Description of the task: The word "texttt" occurs in some lines of the data. Return each such line.
------ Exercise inputs
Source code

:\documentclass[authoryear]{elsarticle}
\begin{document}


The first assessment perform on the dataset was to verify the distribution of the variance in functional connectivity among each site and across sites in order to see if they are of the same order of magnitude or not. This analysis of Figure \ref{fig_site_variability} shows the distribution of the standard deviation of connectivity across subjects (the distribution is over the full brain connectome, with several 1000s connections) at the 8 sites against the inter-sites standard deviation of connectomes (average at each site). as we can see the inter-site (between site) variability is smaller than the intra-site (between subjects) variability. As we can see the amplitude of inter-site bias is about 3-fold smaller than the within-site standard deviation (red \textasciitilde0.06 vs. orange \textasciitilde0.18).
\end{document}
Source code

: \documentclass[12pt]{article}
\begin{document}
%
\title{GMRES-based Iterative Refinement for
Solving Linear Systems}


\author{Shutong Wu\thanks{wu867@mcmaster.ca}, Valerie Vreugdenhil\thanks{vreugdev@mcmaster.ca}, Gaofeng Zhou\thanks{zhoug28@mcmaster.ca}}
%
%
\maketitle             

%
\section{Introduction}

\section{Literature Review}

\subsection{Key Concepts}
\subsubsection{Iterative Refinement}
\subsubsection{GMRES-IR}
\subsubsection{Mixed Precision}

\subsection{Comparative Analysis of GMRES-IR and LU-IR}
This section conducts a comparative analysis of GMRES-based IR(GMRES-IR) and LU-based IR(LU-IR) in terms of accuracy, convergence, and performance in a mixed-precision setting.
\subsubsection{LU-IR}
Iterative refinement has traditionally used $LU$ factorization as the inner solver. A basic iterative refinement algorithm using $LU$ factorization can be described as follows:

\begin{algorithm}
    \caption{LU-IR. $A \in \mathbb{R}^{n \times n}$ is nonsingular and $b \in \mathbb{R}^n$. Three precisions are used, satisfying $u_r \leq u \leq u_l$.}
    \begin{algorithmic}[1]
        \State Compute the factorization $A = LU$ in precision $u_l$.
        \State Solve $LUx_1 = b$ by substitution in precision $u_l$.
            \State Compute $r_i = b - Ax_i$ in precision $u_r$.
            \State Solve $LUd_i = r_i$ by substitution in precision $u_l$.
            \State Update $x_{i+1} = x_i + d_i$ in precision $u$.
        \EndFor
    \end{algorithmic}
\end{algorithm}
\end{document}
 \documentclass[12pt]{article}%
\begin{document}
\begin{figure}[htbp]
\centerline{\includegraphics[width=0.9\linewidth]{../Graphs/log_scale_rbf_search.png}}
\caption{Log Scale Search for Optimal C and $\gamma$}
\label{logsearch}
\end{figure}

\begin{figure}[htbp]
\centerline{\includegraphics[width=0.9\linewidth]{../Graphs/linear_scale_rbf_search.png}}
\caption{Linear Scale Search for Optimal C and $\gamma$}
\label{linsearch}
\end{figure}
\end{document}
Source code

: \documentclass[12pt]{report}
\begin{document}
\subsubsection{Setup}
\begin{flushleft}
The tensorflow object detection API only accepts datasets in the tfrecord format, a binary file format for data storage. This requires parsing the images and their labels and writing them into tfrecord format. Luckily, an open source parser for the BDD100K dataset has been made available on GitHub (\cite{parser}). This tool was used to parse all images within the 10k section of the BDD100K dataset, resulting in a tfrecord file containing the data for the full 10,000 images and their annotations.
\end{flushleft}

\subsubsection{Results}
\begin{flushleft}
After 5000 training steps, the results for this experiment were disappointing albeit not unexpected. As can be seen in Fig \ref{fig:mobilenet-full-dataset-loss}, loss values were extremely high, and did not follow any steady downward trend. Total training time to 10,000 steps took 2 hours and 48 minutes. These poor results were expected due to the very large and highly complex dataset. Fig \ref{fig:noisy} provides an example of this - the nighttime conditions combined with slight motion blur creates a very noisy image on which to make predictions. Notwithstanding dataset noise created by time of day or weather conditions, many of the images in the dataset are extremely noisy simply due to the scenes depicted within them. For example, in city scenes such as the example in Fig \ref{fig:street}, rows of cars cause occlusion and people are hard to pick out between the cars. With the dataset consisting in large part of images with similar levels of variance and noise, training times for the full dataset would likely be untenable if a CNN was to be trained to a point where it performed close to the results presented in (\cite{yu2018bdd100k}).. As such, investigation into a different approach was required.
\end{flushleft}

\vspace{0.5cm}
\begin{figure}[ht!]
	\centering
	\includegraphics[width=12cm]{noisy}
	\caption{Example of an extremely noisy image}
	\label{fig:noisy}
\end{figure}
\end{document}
------------
------ Exercise inputs
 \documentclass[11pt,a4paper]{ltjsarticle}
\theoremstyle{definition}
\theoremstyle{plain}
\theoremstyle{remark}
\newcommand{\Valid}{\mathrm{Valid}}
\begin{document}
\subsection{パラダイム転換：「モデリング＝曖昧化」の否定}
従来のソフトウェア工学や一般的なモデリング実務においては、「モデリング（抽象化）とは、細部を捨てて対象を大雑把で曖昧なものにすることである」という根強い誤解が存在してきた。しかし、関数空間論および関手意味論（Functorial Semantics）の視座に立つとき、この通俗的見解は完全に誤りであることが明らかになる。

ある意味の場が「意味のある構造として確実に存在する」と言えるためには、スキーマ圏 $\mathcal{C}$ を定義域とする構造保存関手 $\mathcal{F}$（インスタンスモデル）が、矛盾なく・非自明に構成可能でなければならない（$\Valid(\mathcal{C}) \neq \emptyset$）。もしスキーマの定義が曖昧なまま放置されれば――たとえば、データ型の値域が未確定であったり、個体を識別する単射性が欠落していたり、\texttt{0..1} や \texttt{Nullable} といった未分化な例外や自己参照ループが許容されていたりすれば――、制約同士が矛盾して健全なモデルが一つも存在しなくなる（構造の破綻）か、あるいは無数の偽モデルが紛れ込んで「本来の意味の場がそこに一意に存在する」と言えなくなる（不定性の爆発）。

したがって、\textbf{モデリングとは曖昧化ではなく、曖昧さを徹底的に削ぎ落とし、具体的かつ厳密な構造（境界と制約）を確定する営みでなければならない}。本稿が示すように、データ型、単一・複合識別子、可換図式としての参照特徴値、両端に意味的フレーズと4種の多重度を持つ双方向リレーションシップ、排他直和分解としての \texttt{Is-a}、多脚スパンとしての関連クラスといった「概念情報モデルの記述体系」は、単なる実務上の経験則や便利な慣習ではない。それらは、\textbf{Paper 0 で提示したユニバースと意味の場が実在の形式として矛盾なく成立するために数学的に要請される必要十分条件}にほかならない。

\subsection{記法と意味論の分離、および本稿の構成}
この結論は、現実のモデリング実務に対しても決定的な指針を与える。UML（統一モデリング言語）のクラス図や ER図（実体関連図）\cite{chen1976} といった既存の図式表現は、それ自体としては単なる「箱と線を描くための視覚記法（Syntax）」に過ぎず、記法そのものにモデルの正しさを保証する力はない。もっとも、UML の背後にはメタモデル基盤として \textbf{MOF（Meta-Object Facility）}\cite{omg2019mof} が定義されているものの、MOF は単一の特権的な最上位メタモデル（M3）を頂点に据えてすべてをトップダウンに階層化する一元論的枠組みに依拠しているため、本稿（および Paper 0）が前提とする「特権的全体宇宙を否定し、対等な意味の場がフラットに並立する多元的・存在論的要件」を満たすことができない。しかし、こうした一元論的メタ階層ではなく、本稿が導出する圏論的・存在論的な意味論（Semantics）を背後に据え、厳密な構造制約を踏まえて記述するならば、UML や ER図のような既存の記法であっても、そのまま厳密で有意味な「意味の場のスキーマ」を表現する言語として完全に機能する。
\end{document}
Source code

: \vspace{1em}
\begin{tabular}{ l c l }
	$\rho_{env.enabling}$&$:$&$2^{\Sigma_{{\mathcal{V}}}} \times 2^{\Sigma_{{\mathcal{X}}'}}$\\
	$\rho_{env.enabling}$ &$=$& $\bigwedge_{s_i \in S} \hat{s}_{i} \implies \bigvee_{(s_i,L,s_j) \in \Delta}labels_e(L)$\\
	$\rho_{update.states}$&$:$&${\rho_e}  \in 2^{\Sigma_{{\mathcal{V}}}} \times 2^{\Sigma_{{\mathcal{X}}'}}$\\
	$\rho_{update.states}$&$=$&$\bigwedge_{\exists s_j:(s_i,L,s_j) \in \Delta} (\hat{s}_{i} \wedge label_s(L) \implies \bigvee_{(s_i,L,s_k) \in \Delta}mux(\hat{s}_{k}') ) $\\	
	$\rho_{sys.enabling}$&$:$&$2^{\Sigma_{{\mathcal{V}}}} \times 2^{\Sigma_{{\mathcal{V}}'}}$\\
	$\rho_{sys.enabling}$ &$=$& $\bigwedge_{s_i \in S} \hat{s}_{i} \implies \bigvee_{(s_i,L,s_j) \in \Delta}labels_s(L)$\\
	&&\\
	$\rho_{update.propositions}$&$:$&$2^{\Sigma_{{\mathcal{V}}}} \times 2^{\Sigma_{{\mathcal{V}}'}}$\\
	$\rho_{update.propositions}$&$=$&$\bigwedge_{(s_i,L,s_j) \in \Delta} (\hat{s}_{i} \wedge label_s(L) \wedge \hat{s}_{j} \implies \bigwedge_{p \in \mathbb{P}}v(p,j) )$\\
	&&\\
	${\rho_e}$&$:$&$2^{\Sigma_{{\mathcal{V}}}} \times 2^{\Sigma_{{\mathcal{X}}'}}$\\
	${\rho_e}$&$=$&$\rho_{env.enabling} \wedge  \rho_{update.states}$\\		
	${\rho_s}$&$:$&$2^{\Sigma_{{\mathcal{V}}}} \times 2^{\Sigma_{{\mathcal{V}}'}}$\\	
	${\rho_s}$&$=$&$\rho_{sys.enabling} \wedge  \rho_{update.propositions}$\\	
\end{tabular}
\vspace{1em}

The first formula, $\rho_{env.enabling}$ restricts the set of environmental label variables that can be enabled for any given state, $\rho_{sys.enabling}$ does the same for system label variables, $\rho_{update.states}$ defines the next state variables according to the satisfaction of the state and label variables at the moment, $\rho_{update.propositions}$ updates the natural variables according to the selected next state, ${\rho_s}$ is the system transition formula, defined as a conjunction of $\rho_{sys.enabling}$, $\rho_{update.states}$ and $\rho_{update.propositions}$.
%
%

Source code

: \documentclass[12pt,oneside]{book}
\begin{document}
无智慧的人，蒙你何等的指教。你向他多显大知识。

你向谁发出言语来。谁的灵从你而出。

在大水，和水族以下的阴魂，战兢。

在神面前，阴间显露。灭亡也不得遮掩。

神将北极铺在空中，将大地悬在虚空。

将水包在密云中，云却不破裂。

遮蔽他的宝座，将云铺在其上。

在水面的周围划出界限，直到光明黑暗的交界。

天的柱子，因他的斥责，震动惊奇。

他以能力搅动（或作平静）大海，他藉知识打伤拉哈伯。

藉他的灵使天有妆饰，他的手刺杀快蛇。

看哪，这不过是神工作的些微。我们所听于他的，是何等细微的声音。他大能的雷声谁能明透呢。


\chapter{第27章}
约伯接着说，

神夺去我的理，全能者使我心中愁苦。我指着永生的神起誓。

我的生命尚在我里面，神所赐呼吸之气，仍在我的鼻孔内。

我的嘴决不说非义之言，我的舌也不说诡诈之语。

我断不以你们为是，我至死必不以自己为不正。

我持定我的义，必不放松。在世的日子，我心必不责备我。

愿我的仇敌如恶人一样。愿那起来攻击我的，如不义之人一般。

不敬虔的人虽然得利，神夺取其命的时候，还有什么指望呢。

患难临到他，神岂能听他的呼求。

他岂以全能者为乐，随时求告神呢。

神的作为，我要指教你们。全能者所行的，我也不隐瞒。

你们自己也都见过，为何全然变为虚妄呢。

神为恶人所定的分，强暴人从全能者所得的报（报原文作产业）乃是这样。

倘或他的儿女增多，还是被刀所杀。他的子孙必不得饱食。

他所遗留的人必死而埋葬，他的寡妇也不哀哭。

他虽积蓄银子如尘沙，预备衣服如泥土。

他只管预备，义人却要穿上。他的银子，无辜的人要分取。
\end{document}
------------
Answer space:
ある意味の場が「意味のある構造として確実に存在する」と言えるためには、スキーマ圏 $\mathcal{C}$ を定義域とする構造保存関手 $\mathcal{F}$（インスタンスモデル）が、矛盾なく・非自明に構成可能でなければならない（$\Valid(\mathcal{C}) \neq \emptyset$）。もしスキーマの定義が曖昧なまま放置されれば――たとえば、データ型の値域が未確定であったり、個体を識別する単射性が欠落していたり、\texttt{0..1} や \texttt{Nullable} といった未分化な例外や自己参照ループが許容されていたりすれば――、制約同士が矛盾して健全なモデルが一つも存在しなくなる（構造の破綻）か、あるいは無数の偽モデルが紛れ込んで「本来の意味の場がそこに一意に存在する」と言えなくなる（不定性の爆発）。
したがって、\textbf{モデリングとは曖昧化ではなく、曖昧さを徹底的に削ぎ落とし、具体的かつ厳密な構造（境界と制約）を確定する営みでなければならない}。本稿が示すように、データ型、単一・複合識別子、可換図式としての参照特徴値、両端に意味的フレーズと4種の多重度を持つ双方向リレーションシップ、排他直和分解としての \texttt{Is-a}、多脚スパンとしての関連クラスといった「概念情報モデルの記述体系」は、単なる実務上の経験則や便利な慣習ではない。それらは、\textbf{Paper 0 で提示したユニバースと意味の場が実在の形式として矛盾なく成立するために数学的に要請される必要十分条件}にほかならない。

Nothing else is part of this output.